▶ Work instruction: The expected output is exactly the lines below, starting at the line with "### Key Contributors" and ending at the line with "on AI implementation", both included; no other line belongs in it.
*** Available data ***
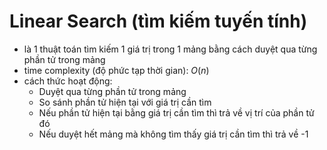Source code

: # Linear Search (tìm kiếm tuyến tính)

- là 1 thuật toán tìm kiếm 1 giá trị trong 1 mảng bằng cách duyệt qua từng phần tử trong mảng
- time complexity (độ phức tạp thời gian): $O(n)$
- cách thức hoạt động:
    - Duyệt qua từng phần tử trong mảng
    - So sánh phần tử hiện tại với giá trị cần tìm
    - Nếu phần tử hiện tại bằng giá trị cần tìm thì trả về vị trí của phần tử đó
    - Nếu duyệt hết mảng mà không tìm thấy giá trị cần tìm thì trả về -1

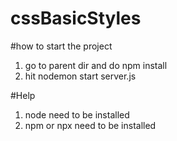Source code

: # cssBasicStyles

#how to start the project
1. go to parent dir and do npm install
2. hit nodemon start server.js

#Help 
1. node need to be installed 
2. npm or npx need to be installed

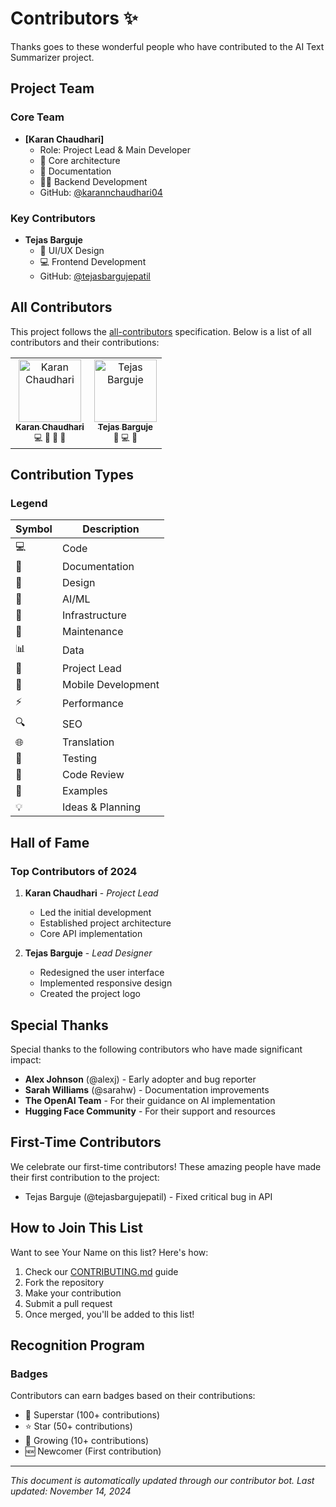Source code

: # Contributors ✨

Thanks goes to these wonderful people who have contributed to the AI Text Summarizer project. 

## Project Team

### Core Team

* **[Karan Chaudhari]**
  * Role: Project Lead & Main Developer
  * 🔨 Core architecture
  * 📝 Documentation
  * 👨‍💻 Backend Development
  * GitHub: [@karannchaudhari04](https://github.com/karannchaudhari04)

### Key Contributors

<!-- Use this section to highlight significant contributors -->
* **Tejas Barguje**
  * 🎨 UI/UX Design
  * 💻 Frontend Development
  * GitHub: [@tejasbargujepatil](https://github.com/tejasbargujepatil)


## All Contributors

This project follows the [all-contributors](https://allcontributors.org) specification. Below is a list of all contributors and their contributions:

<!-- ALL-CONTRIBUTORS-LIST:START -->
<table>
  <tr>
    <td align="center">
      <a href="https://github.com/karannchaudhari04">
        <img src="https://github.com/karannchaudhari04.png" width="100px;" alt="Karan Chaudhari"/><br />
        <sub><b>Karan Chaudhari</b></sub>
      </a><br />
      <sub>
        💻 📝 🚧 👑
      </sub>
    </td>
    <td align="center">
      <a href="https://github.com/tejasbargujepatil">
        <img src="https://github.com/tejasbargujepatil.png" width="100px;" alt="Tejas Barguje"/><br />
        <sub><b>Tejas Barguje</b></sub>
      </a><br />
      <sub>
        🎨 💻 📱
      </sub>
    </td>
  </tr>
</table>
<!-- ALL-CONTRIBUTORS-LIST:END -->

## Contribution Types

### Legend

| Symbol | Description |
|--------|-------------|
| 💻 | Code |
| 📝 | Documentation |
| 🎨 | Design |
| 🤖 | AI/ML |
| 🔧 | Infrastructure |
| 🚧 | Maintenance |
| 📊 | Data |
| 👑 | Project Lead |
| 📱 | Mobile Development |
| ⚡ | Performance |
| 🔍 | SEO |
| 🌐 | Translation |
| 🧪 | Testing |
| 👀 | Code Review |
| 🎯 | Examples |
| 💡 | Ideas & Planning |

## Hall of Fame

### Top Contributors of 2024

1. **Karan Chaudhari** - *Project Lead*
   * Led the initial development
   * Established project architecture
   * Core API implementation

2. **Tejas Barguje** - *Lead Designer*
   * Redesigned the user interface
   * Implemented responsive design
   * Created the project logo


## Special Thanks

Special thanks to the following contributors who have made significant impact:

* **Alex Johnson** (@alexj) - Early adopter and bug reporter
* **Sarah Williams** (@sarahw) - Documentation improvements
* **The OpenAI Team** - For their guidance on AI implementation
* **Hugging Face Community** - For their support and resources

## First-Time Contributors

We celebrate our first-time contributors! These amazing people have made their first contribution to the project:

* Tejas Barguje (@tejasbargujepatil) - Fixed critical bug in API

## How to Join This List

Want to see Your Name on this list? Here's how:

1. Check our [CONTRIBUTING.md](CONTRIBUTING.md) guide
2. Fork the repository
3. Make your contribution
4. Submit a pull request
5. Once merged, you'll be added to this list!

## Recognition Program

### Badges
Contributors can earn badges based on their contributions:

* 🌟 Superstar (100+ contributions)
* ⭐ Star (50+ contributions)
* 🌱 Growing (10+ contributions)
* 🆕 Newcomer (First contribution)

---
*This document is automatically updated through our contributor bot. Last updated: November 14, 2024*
*** End of Available data ***
*** Available data ***
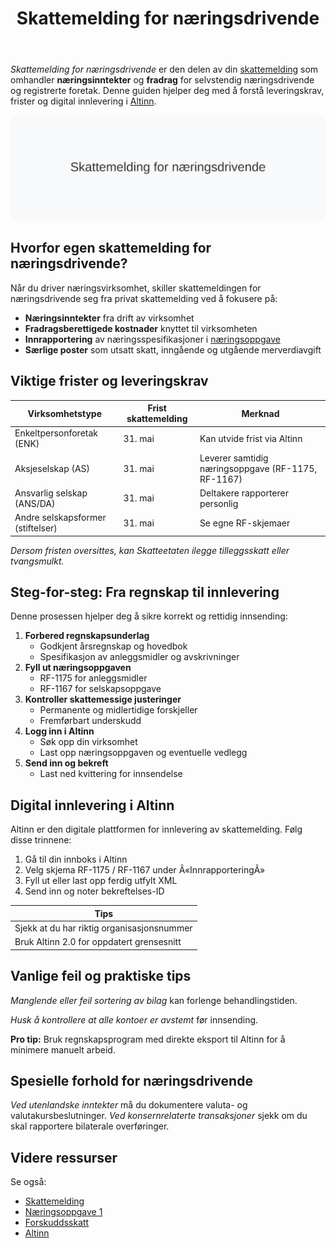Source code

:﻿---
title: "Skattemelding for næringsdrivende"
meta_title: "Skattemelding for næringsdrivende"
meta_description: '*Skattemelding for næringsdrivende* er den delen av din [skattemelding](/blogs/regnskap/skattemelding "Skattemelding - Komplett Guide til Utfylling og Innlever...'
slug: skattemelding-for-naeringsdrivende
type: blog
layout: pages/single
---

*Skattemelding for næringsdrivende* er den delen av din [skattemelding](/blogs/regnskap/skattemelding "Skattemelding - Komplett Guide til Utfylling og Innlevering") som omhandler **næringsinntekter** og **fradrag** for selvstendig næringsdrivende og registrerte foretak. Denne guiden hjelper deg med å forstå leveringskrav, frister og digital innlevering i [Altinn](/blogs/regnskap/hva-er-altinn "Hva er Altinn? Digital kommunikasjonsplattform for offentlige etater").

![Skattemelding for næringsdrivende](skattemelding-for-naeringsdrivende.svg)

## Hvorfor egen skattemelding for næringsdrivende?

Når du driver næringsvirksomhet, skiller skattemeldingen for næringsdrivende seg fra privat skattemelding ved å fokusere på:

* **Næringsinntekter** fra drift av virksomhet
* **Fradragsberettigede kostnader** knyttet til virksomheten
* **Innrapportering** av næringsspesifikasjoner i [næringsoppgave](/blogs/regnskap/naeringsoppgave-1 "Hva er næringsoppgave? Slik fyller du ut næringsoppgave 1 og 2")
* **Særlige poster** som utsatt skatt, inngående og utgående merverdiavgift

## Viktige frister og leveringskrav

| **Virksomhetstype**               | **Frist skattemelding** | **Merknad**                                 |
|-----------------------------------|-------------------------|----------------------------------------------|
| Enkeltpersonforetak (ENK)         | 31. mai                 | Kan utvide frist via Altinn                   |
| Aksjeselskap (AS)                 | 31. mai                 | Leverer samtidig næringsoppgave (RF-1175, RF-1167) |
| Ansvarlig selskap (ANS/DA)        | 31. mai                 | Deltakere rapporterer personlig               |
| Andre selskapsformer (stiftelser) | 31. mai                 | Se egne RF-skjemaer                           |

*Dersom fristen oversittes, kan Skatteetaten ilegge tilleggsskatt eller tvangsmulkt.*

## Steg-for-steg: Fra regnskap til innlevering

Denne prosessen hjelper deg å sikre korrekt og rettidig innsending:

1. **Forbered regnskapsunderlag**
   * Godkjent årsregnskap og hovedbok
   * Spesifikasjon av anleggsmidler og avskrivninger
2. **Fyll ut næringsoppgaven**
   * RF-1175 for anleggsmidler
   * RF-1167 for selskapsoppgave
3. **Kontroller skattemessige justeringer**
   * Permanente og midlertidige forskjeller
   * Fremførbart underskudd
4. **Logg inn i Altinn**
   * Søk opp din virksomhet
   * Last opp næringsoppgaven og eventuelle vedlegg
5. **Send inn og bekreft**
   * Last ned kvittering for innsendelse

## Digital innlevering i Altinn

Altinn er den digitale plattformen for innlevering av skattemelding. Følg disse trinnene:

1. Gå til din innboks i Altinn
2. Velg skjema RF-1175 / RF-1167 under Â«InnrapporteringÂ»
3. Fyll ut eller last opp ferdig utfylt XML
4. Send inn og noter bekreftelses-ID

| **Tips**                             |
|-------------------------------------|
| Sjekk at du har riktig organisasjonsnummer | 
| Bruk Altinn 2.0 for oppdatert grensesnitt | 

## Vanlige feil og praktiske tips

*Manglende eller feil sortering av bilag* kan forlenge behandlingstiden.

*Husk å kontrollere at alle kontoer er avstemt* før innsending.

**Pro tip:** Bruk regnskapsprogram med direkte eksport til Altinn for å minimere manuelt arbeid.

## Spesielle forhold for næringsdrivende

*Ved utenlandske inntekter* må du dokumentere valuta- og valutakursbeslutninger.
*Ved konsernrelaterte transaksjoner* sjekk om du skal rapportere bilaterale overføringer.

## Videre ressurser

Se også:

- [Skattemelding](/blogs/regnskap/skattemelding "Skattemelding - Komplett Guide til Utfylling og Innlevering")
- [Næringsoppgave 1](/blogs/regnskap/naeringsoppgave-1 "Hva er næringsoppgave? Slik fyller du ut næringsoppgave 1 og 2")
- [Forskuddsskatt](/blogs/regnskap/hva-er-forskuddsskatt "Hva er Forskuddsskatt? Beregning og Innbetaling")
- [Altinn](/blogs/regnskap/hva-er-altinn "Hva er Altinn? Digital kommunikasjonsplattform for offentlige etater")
*** End of Available data ***
*** Available data ***
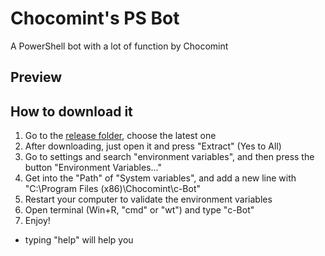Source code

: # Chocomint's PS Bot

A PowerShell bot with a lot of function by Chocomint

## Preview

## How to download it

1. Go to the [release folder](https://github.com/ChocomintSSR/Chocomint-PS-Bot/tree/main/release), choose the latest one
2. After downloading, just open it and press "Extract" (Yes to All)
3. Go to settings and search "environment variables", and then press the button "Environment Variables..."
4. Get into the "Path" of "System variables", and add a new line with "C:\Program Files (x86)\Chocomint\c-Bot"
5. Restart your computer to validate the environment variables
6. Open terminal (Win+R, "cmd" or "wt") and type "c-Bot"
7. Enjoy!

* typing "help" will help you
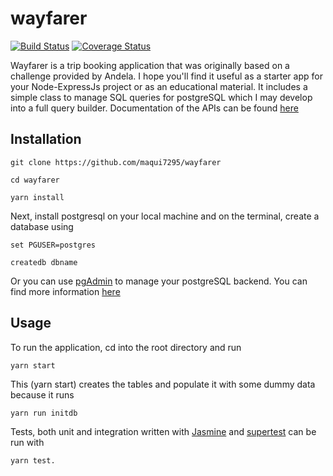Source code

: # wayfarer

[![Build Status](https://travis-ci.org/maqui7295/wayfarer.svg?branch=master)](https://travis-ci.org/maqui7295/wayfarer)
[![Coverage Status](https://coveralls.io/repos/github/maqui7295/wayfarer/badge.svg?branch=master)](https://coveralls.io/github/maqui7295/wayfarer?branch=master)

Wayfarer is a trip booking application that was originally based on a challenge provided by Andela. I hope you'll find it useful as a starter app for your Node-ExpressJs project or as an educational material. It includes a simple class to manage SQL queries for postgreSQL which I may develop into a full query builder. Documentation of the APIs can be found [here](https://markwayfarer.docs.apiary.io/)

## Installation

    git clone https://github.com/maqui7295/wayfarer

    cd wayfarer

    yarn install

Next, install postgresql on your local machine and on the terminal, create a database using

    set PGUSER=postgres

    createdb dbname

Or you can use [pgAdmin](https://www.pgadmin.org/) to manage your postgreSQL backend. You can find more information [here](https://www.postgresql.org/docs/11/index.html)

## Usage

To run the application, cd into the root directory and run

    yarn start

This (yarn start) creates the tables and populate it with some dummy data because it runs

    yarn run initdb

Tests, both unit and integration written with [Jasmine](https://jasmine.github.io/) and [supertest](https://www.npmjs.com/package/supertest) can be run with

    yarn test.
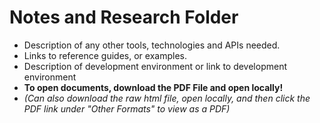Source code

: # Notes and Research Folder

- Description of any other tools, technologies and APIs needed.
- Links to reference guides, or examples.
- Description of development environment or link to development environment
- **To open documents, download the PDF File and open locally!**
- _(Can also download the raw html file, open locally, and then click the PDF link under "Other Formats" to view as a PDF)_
*** End of Available data ***
▶ Written solution:
### Key Contributors

<!-- Use this section to highlight significant contributors -->
* **Tejas Barguje**
  * 🎨 UI/UX Design
  * 💻 Frontend Development
  * GitHub: [@tejasbargujepatil](https://github.com/tejasbargujepatil)


## All Contributors

This project follows the [all-contributors](https://allcontributors.org) specification. Below is a list of all contributors and their contributions:

<!-- ALL-CONTRIBUTORS-LIST:START -->
<table>
  <tr>
    <td align="center">
      <a href="https://github.com/karannchaudhari04">
        <img src="https://github.com/karannchaudhari04.png" width="100px;" alt="Karan Chaudhari"/><br />
        <sub><b>Karan Chaudhari</b></sub>
      </a><br />
      <sub>
        💻 📝 🚧 👑
      </sub>
    </td>
    <td align="center">
      <a href="https://github.com/tejasbargujepatil">
        <img src="https://github.com/tejasbargujepatil.png" width="100px;" alt="Tejas Barguje"/><br />
        <sub><b>Tejas Barguje</b></sub>
      </a><br />
      <sub>
        🎨 💻 📱
      </sub>
    </td>
  </tr>
</table>
<!-- ALL-CONTRIBUTORS-LIST:END -->

## Contribution Types

### Legend

| Symbol | Description |
|--------|-------------|
| 💻 | Code |
| 📝 | Documentation |
| 🎨 | Design |
| 🤖 | AI/ML |
| 🔧 | Infrastructure |
| 🚧 | Maintenance |
| 📊 | Data |
| 👑 | Project Lead |
| 📱 | Mobile Development |
| ⚡ | Performance |
| 🔍 | SEO |
| 🌐 | Translation |
| 🧪 | Testing |
| 👀 | Code Review |
| 🎯 | Examples |
| 💡 | Ideas & Planning |

## Hall of Fame

### Top Contributors of 2024

1. **Karan Chaudhari** - *Project Lead*
   * Led the initial development
   * Established project architecture
   * Core API implementation

2. **Tejas Barguje** - *Lead Designer*
   * Redesigned the user interface
   * Implemented responsive design
   * Created the project logo


## Special Thanks

Special thanks to the following contributors who have made significant impact:

* **Alex Johnson** (@alexj) - Early adopter and bug reporter
* **Sarah Williams** (@sarahw) - Documentation improvements
* **The OpenAI Team** - For their guidance on AI implementation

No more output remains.